▶ _Source material_:
::::::

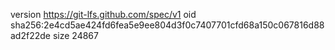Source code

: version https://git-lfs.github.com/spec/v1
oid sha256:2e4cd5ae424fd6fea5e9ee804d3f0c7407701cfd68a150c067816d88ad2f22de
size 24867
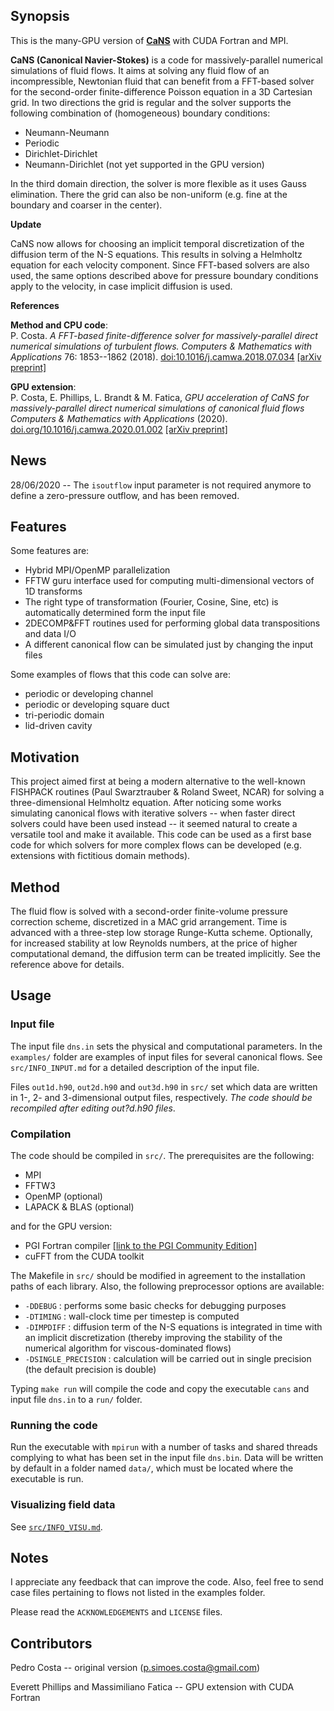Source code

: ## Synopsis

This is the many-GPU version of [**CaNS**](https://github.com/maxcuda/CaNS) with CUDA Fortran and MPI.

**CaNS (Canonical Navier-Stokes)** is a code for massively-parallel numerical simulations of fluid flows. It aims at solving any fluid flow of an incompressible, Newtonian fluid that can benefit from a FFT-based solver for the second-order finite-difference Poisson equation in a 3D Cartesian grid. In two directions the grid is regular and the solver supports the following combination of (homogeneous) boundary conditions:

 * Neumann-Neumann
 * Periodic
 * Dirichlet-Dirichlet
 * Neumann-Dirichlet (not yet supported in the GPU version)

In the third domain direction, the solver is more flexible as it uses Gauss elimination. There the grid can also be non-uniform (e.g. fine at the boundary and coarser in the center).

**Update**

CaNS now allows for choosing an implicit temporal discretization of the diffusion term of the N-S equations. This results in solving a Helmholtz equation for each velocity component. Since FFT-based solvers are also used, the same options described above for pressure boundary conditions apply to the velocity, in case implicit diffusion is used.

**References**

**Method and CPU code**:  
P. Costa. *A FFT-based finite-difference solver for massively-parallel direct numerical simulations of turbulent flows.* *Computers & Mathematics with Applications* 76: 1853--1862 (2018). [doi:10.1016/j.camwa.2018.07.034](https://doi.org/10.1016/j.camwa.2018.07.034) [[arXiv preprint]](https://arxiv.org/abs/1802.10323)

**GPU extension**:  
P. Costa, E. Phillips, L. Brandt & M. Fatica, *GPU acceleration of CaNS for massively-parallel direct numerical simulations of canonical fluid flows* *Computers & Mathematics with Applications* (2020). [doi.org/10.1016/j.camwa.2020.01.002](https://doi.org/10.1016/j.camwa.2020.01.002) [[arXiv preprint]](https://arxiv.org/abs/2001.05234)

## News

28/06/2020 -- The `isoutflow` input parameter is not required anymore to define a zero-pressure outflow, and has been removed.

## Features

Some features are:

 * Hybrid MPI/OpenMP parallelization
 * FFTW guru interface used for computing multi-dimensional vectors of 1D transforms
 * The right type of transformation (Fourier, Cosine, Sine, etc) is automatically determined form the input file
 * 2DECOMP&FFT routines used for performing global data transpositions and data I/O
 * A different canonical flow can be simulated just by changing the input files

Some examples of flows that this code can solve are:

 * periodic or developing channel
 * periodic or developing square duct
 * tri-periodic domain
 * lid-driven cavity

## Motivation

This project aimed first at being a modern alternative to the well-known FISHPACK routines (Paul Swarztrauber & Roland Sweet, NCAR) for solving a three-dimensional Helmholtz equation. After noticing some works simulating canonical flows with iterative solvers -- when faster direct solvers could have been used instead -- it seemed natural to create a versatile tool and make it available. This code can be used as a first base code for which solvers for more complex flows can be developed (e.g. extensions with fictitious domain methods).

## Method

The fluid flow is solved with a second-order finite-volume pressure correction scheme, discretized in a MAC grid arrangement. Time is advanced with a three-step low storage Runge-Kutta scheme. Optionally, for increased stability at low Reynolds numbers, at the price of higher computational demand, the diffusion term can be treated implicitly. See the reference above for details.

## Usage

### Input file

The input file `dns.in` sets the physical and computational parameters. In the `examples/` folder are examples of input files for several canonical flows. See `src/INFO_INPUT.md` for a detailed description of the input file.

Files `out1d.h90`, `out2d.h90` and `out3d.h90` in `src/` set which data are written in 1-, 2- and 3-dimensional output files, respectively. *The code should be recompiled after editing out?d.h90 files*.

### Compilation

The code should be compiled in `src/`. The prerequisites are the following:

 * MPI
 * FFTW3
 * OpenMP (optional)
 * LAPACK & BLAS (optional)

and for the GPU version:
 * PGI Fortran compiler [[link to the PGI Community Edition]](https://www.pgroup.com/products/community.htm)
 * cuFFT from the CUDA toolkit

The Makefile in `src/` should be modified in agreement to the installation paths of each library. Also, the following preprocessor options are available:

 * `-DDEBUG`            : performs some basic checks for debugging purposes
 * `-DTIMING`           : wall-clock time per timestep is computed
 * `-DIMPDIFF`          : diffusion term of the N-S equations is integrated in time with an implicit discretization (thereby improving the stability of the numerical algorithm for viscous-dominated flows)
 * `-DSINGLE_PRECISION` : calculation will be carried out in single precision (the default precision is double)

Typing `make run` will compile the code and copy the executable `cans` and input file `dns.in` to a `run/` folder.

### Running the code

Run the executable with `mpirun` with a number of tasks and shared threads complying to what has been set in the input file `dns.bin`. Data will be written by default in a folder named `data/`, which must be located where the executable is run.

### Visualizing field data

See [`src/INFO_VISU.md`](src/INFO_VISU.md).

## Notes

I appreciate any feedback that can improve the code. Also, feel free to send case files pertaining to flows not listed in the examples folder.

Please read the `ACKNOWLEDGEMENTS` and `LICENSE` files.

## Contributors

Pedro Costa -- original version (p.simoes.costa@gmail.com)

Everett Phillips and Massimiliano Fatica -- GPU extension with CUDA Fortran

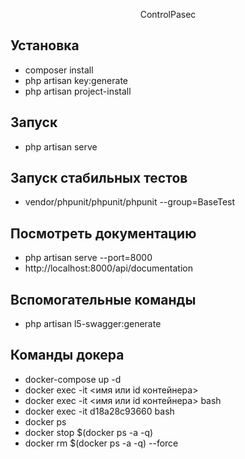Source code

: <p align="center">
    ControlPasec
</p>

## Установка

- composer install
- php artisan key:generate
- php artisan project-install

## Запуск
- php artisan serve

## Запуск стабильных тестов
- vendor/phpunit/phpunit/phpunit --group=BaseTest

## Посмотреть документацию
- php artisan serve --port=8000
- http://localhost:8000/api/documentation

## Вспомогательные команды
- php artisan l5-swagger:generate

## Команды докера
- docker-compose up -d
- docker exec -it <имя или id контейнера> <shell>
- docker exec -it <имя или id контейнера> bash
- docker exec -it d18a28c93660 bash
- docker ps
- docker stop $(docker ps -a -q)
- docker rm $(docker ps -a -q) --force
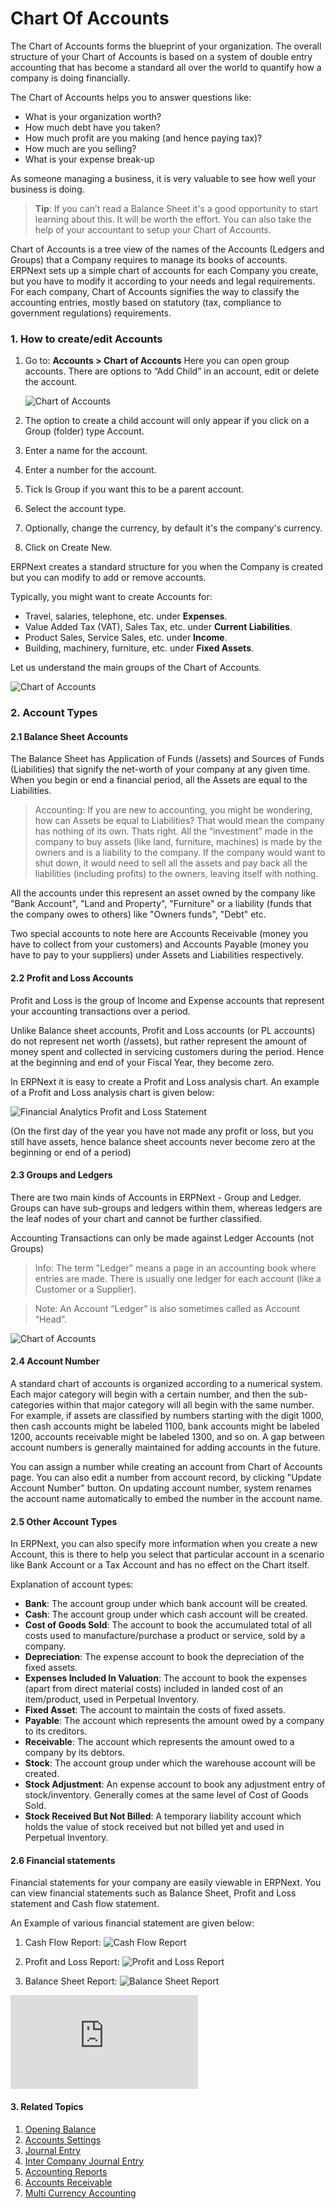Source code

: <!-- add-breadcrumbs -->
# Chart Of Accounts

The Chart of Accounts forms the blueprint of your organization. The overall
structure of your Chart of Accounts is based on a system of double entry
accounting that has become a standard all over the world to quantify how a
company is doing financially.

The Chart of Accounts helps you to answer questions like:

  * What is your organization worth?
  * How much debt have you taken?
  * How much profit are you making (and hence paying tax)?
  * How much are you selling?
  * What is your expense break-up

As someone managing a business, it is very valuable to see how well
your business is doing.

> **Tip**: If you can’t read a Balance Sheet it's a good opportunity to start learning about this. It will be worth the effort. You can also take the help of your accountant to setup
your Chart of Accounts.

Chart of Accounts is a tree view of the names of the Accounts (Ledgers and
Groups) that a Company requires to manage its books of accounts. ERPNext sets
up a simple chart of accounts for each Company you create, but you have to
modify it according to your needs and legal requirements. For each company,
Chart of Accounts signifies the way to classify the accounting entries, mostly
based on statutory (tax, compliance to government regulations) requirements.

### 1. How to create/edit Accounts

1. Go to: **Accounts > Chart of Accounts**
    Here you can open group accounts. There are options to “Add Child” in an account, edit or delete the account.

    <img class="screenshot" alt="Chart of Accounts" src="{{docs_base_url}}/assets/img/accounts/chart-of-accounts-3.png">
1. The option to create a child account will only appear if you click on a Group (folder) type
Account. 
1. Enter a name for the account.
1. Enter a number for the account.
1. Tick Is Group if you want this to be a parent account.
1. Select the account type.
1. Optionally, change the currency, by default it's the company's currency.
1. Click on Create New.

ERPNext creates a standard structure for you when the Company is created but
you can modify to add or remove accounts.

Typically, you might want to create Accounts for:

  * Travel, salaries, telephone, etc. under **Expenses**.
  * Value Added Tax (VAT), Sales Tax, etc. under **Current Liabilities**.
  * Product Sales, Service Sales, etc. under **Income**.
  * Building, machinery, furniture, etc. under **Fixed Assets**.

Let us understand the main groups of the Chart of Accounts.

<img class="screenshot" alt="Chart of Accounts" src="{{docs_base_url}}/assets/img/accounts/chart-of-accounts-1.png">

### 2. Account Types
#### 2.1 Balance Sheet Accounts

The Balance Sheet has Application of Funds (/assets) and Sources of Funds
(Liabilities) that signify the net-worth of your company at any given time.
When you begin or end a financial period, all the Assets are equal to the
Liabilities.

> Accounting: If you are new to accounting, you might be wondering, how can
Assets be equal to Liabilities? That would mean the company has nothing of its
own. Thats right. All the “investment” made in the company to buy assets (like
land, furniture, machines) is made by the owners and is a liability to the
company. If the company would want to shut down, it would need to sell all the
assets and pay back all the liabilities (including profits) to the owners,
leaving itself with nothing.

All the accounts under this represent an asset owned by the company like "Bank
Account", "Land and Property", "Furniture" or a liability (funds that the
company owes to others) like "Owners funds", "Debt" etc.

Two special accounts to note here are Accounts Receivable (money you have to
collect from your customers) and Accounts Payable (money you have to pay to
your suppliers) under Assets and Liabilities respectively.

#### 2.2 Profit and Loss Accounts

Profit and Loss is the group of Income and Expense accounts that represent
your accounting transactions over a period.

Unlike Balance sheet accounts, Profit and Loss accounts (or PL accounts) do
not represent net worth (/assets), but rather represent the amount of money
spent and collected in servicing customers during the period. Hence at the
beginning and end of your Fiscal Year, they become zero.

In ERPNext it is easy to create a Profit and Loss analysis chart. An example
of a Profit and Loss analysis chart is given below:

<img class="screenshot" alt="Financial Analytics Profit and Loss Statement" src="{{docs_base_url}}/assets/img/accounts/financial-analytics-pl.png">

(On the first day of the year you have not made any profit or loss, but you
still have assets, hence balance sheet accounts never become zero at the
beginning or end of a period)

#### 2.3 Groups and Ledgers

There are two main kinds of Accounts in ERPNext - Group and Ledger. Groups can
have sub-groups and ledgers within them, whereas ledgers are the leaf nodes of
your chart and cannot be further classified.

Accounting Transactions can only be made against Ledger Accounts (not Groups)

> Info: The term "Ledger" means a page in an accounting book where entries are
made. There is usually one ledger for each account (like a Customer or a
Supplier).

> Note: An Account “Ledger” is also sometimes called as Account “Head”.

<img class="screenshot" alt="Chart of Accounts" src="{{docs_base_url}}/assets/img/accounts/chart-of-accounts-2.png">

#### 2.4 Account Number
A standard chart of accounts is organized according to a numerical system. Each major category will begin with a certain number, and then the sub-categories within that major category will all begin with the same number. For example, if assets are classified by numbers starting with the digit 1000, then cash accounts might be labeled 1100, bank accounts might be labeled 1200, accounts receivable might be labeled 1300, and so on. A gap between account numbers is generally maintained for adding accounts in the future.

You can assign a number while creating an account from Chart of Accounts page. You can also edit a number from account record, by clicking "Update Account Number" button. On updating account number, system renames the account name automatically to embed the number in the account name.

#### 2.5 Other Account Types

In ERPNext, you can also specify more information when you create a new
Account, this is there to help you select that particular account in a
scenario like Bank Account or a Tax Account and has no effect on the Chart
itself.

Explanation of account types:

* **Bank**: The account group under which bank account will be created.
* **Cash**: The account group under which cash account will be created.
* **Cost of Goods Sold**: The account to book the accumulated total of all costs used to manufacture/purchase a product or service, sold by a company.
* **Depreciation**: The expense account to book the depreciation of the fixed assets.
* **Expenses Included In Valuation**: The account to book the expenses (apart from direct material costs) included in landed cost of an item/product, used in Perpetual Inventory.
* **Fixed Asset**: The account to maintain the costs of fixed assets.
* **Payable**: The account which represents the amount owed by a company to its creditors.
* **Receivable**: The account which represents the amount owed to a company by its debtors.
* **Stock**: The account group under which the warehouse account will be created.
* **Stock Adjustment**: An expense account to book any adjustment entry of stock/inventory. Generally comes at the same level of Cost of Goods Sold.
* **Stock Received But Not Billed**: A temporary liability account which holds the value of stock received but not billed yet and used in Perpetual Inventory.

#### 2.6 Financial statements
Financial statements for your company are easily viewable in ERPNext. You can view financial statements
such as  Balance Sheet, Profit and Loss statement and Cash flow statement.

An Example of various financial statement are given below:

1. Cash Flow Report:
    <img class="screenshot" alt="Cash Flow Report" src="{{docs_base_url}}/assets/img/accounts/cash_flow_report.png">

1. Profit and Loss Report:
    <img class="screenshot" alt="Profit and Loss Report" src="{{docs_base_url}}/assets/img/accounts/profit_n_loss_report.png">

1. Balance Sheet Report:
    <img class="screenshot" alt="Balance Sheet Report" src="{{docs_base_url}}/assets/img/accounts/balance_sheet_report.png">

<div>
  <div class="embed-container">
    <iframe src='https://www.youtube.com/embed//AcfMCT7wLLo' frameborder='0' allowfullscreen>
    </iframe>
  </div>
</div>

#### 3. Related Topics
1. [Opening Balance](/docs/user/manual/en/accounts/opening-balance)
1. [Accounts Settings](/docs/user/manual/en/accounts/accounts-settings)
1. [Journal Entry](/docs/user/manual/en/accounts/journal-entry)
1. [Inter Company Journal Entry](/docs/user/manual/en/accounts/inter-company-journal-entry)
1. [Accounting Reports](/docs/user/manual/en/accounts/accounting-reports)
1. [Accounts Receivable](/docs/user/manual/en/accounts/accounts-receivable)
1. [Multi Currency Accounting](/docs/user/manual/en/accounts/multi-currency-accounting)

::::::

▶ _Problem description_: Find how many lines in the data above include the string "Sales", and give that number alone.

▶ _Solution to this problem_: 2